Message non lu par Suliko » lun. 15 janv. 2018, 14:25

Bonjour Cendrine,
Mais notre fille, qui a maintenant 10 ans, dès qu'elle a vu notre retournement, s'est engagée avec joie et ardeur dans la foi catholique. Elle sera baptisée le 1er avril 2018. Si jamais elle venait à mourir avant ce jour, elle serait donc estimée avoir reçu un baptême de désir ?
Traditionnellement, l'Eglise considère que l'on atteint l'âge de raison à 7 ans. Bien sûr, cela peut varier en fonction de la plus ou moins grande maturité des enfants, mais il me semble à peu près sûr qu'à 10 ans, on peut être capable de désirer le baptême et donc que le baptême de désir n'est pas du tout impossible, au contraire.
Récemment cependant, il nous a laissé entendre qu'un jour il pourrait recevoir le baptême, mais sans accepter de se prêter au jeu puéril du catéchisme-pour-les-jeunes tel que pratiqué dans notre paroisse.

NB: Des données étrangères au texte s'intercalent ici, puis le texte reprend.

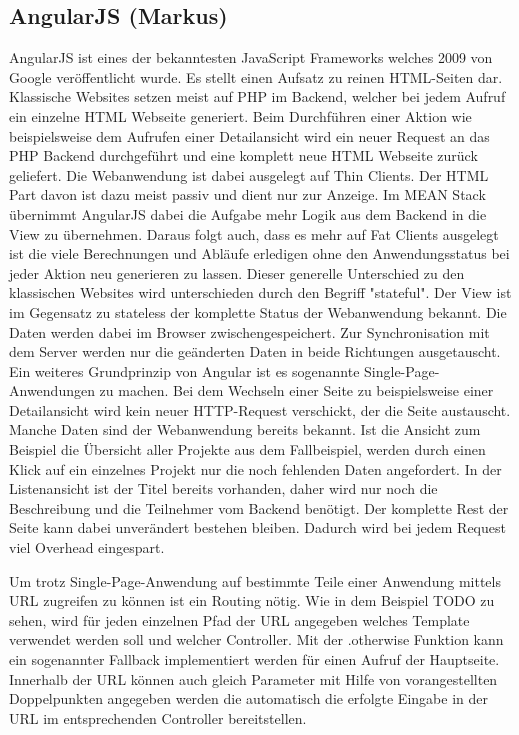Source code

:\subsection{AngularJS (Markus)}\label{angularjs-markus}

AngularJS ist eines der bekanntesten JavaScript Frameworks welches 2009 von Google veröffentlicht wurde. 
Es stellt einen Aufsatz zu reinen HTML-Seiten dar. 
Klassische Websites setzen meist auf PHP im Backend, welcher bei jedem Aufruf ein einzelne HTML Webseite generiert.
Beim Durchführen einer Aktion wie beispielsweise dem Aufrufen einer Detailansicht wird ein neuer Request an das PHP Backend durchgeführt und eine komplett neue HTML Webseite zurück geliefert.
Die Webanwendung ist dabei ausgelegt auf Thin Clients.
Der HTML Part davon ist dazu meist passiv und dient nur zur Anzeige.
Im MEAN Stack übernimmt AngularJS dabei die Aufgabe mehr Logik aus dem Backend in die View zu übernehmen.
Daraus folgt auch, dass es mehr auf Fat Clients ausgelegt ist die viele Berechnungen und Abläufe erledigen ohne den Anwendungsstatus bei jeder Aktion neu generieren zu lassen.
Dieser generelle Unterschied zu den klassischen Websites wird unterschieden durch den Begriff "stateful".
Der View ist im Gegensatz zu stateless der komplette Status der Webanwendung bekannt.
Die Daten werden dabei im Browser zwischengespeichert.
Zur Synchronisation mit dem Server werden nur die geänderten Daten in beide Richtungen ausgetauscht.
Ein weiteres Grundprinzip von Angular ist es sogenannte Single-Page-Anwendungen zu machen.
Bei dem Wechseln einer Seite zu beispielsweise einer Detailansicht wird kein neuer HTTP-Request verschickt, der die Seite austauscht.
Manche Daten sind der Webanwendung bereits bekannt.
Ist die Ansicht zum Beispiel die Übersicht aller Projekte aus dem Fallbeispiel, werden durch einen Klick auf ein einzelnes Projekt nur die noch fehlenden Daten angefordert.
In der Listenansicht ist der Titel bereits vorhanden, daher wird nur noch die Beschreibung und die Teilnehmer vom Backend benötigt.
Der komplette Rest der Seite kann dabei unverändert bestehen bleiben.
Dadurch wird bei jedem Request viel Overhead eingespart.

Um trotz Single-Page-Anwendung auf bestimmte Teile einer Anwendung mittels URL zugreifen zu können ist ein Routing nötig.
Wie in dem Beispiel TODO zu sehen, wird für jeden einzelnen Pfad der URL angegeben welches Template verwendet werden soll und welcher Controller.
Mit der .otherwise Funktion kann ein sogenannter Fallback implementiert werden für einen Aufruf der Hauptseite.
Innerhalb der URL können auch gleich Parameter mit Hilfe von vorangestellten Doppelpunkten angegeben werden die automatisch die erfolgte Eingabe in der URL im entsprechenden Controller bereitstellen.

Je ne sais pas de quelle paroisse vous parlez. Celle de l'ICRSP ? S'il s'agit de votre paroisse ordinaire, vous savez que je ne peux pas prêcher pour des méthodes que je juge défectueuses. Si c'est à cela que s'oppose votre fils, je peux comprendre. Mais vous ne nous dites pas s'il croit au moins en Dieu ? En son Eglise ? Parce qu'à son âge, ce qui me semblerait bien utile, qu'il croit ou non, ce sont de bons ouvrages ou de bons cours d'apologétique, parce que c'est une période où on se pose généralement beaucoup de questions métaphysiques. Est-ce qu'il vous accompagne parfois à la messe traditionnelle ? Cela peut aussi le toucher.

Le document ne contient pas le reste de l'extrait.